All that is needed is each line of the entries holding the word "بواسطه", copied as it stands.
START Given information
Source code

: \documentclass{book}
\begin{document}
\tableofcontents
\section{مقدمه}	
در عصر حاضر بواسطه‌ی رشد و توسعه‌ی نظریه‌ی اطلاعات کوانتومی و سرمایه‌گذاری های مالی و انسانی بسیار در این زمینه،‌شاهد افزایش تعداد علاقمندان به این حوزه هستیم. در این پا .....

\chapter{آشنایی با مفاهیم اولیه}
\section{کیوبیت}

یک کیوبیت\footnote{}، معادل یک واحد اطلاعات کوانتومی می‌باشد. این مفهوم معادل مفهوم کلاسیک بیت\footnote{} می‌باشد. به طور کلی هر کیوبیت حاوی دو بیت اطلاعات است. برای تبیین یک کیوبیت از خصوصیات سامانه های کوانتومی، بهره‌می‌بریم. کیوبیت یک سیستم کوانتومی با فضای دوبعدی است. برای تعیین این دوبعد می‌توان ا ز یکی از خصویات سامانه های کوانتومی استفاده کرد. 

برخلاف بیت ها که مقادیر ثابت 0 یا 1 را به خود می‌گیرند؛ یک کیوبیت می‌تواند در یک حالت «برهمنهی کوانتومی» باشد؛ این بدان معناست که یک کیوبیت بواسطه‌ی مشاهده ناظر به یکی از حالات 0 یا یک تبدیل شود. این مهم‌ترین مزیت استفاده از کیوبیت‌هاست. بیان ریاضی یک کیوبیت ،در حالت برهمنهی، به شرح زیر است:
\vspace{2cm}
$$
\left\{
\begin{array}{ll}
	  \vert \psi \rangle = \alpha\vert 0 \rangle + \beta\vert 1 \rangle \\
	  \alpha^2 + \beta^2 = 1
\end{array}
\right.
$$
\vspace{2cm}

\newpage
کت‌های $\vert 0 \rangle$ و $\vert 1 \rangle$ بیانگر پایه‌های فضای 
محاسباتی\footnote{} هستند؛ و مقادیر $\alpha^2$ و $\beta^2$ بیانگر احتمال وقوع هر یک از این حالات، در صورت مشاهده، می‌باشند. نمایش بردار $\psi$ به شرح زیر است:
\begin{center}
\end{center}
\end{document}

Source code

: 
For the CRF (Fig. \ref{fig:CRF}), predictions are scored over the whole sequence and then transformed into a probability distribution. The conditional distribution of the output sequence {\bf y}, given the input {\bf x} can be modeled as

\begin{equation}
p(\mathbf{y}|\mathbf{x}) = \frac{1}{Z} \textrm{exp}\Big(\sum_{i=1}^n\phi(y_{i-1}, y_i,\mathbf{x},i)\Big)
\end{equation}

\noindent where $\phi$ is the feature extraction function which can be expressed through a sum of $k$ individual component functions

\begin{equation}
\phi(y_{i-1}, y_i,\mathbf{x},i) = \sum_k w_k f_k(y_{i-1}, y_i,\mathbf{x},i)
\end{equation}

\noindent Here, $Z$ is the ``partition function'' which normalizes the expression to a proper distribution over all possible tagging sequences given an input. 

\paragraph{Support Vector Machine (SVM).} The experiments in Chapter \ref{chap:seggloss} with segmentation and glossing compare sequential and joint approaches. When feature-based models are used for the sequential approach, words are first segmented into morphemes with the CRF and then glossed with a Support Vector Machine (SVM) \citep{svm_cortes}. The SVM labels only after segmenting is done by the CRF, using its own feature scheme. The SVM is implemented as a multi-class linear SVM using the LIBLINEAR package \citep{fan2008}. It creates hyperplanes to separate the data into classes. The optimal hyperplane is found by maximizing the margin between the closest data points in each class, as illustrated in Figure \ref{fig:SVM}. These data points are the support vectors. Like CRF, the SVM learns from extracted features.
END Given information
* _Written solution_
در عصر حاضر بواسطه‌ی رشد و توسعه‌ی نظریه‌ی اطلاعات کوانتومی و سرمایه‌گذاری های مالی و انسانی بسیار در این زمینه،‌شاهد افزایش تعداد علاقمندان به این حوزه هستیم. در این پا .....
برخلاف بیت ها که مقادیر ثابت 0 یا 1 را به خود می‌گیرند؛ یک کیوبیت می‌تواند در یک حالت «برهمنهی کوانتومی» باشد؛ این بدان معناست که یک کیوبیت بواسطه‌ی مشاهده ناظر به یکی از حالات 0 یا یک تبدیل شود. این مهم‌ترین مزیت استفاده از کیوبیت‌هاست. بیان ریاضی یک کیوبیت ،در حالت برهمنهی، به شرح زیر است:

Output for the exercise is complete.